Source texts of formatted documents

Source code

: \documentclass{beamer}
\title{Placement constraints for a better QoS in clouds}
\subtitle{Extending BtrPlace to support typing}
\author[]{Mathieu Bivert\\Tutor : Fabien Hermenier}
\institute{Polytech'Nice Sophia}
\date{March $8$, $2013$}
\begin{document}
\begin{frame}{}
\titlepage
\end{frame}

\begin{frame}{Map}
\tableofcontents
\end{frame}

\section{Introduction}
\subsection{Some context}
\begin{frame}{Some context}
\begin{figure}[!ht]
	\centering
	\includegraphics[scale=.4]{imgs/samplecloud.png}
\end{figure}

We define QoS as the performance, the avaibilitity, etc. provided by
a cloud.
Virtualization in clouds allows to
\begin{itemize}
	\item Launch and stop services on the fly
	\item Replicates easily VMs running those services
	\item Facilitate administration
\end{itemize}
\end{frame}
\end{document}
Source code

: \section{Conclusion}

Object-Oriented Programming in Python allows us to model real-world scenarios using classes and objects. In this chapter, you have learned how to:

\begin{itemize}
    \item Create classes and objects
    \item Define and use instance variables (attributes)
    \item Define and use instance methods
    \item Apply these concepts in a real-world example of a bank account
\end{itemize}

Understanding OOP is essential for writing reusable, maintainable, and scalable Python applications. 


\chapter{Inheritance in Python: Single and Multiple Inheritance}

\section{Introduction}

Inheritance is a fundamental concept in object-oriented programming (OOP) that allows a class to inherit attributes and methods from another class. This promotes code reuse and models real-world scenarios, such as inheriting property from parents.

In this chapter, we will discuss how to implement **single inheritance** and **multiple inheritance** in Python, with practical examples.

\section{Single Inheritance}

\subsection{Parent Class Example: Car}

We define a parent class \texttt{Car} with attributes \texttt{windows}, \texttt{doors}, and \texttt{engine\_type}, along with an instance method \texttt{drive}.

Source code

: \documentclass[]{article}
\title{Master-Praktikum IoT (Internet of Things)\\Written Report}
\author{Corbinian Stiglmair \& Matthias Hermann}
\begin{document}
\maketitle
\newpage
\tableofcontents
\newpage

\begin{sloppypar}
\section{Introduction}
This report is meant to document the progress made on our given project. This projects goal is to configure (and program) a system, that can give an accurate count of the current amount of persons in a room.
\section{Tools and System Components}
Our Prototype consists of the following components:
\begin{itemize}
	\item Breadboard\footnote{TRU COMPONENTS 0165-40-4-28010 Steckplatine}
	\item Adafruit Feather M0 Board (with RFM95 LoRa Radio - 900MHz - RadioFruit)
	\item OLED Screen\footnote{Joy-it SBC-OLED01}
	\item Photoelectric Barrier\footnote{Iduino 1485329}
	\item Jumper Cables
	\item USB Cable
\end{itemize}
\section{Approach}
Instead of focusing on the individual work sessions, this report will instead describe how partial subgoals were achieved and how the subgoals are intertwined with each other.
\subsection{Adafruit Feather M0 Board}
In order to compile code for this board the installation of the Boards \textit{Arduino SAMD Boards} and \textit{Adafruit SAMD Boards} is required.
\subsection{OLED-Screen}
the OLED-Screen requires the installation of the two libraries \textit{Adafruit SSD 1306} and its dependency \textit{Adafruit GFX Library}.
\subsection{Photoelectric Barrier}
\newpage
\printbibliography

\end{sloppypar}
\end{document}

> **Brief**:
Say how many of the lines above include the string "Feather", and give no other words.

> **Solution for this task**:
2